Fourier conserva la préfecture du Rhône jusqu’au 1er mai seulement. On a dit, on a imprimé qu’il fut révoqué pour n’avoir pas voulu se rendre complice des actes de terrorisme que lui prescrivait le ministère des Cent-Jours ! L’Académie me verra, en toute circonstance, recueillir, enregistrer avec bonheur des actions qui, en honorant ses membres, ajouteront un nouvel éclat à l’illustration du corps entier. Je sens même qu’à cet égard je pourrai être enclin à quelque peu de crédulité. Cette fois, le plus rigoureux examen m’était commandé. Si Fourier s’honorait en refusant d’obéir à certains ordres, que faudrait-il penser du ministre de l’intérieur de qui ces ordres émanaient ? Or, ce ministre, je n’ai pas dû l’oublier, était aussi un académicien, illustre par ses services militaires, distingué par ses ouvrages de mathématiques, estimé et chéri de tous ses confrères. Eh bien ! je le déclare avec une satisfaction que vous partagerez, Messieurs, les recherches les plus scrupuleuses sur tous les actes des Cent-Jours ne m’ont rien fait entrevoir qui doive affaiblir les sentiments dont vous avez entouré la mémoire de Carnot.

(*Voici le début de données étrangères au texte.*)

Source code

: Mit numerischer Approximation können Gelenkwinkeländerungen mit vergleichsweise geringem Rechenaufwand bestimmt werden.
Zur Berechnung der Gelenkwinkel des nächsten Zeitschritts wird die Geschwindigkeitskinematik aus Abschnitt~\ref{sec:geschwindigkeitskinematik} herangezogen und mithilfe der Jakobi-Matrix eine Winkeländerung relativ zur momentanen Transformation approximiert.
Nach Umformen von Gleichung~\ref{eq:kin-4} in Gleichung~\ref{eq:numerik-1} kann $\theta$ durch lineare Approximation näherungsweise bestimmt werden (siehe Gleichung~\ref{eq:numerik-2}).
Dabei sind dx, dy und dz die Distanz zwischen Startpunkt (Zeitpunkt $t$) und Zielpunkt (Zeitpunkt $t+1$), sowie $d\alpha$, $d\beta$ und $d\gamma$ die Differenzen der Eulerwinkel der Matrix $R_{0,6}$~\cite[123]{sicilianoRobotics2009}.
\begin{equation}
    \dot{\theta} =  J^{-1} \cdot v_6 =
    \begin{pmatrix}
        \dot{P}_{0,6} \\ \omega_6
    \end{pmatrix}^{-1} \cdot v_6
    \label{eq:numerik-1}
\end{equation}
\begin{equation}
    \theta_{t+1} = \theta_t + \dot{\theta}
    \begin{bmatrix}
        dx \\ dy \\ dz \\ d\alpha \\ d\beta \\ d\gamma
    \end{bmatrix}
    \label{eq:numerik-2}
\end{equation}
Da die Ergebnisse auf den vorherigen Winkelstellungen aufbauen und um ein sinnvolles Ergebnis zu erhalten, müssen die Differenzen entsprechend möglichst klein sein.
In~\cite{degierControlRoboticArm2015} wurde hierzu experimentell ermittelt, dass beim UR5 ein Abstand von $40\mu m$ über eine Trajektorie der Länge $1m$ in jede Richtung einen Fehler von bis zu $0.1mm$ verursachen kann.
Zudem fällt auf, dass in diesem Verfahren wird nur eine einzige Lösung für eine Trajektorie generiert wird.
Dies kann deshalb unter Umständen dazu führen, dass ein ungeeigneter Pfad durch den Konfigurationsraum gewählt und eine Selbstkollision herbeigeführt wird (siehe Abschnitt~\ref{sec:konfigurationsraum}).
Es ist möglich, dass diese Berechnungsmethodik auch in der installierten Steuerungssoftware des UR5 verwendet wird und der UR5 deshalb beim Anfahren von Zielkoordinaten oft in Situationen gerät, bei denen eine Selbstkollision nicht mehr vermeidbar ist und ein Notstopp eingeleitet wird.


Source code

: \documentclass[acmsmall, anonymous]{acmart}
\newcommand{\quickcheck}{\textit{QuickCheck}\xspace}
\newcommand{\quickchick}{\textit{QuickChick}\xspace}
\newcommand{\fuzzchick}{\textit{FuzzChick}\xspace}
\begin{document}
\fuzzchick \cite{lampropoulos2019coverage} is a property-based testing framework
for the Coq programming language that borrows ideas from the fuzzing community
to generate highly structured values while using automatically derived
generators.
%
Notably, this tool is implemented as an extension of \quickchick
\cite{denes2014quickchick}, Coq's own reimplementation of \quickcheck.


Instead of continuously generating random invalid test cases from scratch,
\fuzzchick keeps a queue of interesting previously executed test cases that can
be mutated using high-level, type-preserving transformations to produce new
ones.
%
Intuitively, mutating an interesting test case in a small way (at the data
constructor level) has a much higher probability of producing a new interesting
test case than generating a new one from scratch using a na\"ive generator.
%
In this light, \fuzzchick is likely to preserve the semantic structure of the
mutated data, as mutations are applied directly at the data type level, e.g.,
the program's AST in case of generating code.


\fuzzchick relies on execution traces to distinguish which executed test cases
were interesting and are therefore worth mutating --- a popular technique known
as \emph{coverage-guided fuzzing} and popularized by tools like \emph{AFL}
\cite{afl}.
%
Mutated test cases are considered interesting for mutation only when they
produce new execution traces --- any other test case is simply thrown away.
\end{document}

En quittant la préfecture du Rhône, Fourier vint à Paris. L’Empereur, qui allait partir pour l’armée, l’aperçut dans la foule aux Tuileries, l’accosta amicalement, l’avertit que Carnot lui expliquerait pourquoi son remplacement à Lyon était devenu indispensable, et promit de s’occuper de ses intérêts dès que les affaires militaires lui laisseraient quelque loisir. La seconde Restauration trouva Fourier dans la capitale, sans emploi et justement inquiet sur son avenir. Celui qui, pendant quinze ans, administra un grand département ; qui dirigea des travaux si dispendieux ; qui, dans l’affaire des marais de Bourgoin, eut à stipuler pour tant de millions avec les particuliers, les communes et les compagnies, ne possédait pas vingt mille francs de capital. Cette honorable pauvreté, le souvenir des plus importants, des plus glorieux services, devaient peu toucher des ministres voués alors aux colères de la politique et aux caprices de l’étranger. Une demande de pension fut donc repoussée avec brutalité. Qu’on se rassure ! la France n’aura pas à rougir d’avoir laissé dans le besoin une de ses principales illustrations. Le préfet de Paris, je me trompe, Messieurs, un nom propre ne sera pas de trop ici, M. de Chabrol apprend que son ancien professeur à l’École polytechnique, que le secrétaire perpétuel de l’Institut d’Egypte, que l’auteur de la Théorie analytique de la chaleur va être réduit, pour vivre, à courir le cachet. Cette idée le révolte. Aussi se montre-t-il sourd aux clameurs des partis, et Fourier reçoit de lui la direction supérieure du Bureau de la statistique de la Seine, avec six mille francs d’appointements. J’ai cru, Messieurs, ne pas devoir taire ces détails. Les sciences peuvent se montrer reconnaissantes envers tous ceux qui leur donnent appui et protection quand il y a quelque danger à le faire, sans craindre que le fardeau devienne jamais trop lourd !

Fourier répondit dignement à la confiance de M. de Chabrol. Les mémoires dont il enrichit les intéressants volumes publiés par la préfecture de la Seine, serviront désormais de guide à tous ceux qui ont le bon esprit de voir dans la statistique autre chose qu’un amas indigeste de chiffres et de tableaux.